(Source texts of formatted documents)
----
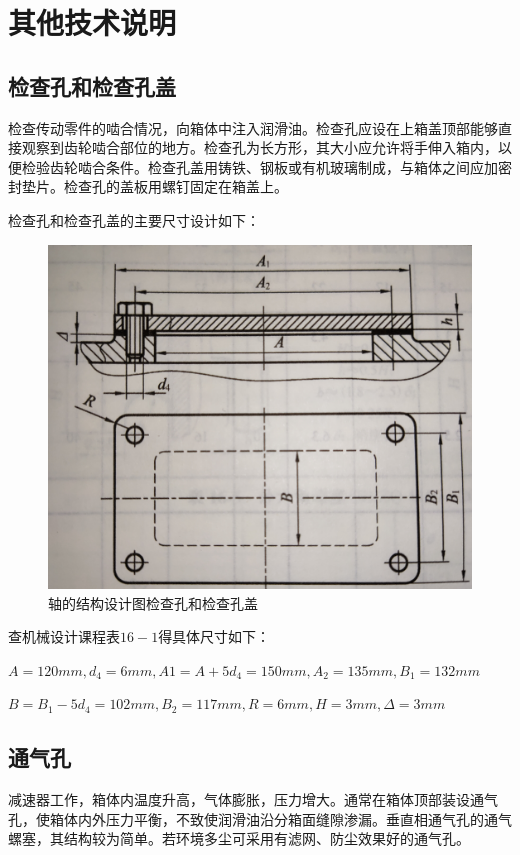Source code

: \section{其他技术说明}
\subsection{检查孔和检查孔盖}
检查传动零件的啮合情况，向箱体中注入润滑油。检查孔应设在上箱盖顶部能够直接观察到齿轮啮合部位的地方。检查孔为长方形，其大小应允许将手伸入箱内，以便检验齿轮啮合条件。检查孔盖用铸铁、钢板或有机玻璃制成，与箱体之间应加密封垫片。检查孔的盖板用螺钉固定在箱盖上。

检查孔和检查孔盖的主要尺寸设计如下：
\begin{figure}[h]
    \centering
    \includegraphics[scale=0.1]{graphic/10-1.jpg}
    \caption{轴的结构设计图检查孔和检查孔盖}
\end{figure}
查机械设计课程表$16-1$得具体尺寸如下：

$A=120mm,d_4=6mm,A1=A+5d_4=150mm,A_2=135mm,B_1=132mm$

$B=B_1-5d_4=102mm,B_2=117mm,R=6mm,H=3mm,\Delta=3mm$
\subsection{通气孔}
减速器工作，箱体内温度升高，气体膨胀，压力增大。通常在箱体顶部装设通气孔，使箱体内外压力平衡，不致使润滑油沿分箱面缝隙渗漏。垂直相通气孔的通气螺塞，其结构较为简单。若环境多尘可采用有滤网、防尘效果好的通气孔。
----
Your copy of the data should match it exactly, apart from the images, which are omitted.

Source code

: \section{其他技术说明}
\subsection{检查孔和检查孔盖}
检查传动零件的啮合情况，向箱体中注入润滑油。检查孔应设在上箱盖顶部能够直接观察到齿轮啮合部位的地方。检查孔为长方形，其大小应允许将手伸入箱内，以便检验齿轮啮合条件。检查孔盖用铸铁、钢板或有机玻璃制成，与箱体之间应加密封垫片。检查孔的盖板用螺钉固定在箱盖上。

检查孔和检查孔盖的主要尺寸设计如下：
\begin{figure}[h]
    \centering
    \includegraphics[scale=0.1]{graphic/10-1.jpg}
    \caption{轴的结构设计图检查孔和检查孔盖}
\end{figure}
查机械设计课程表$16-1$得具体尺寸如下：

$A=120mm,d_4=6mm,A1=A+5d_4=150mm,A_2=135mm,B_1=132mm$

$B=B_1-5d_4=102mm,B_2=117mm,R=6mm,H=3mm,\Delta=3mm$
\subsection{通气孔}
减速器工作，箱体内温度升高，气体膨胀，压力增大。通常在箱体顶部装设通气孔，使箱体内外压力平衡，不致使润滑油沿分箱面缝隙渗漏。垂直相通气孔的通气螺塞，其结构较为简单。若环境多尘可采用有滤网、防尘效果好的通气孔。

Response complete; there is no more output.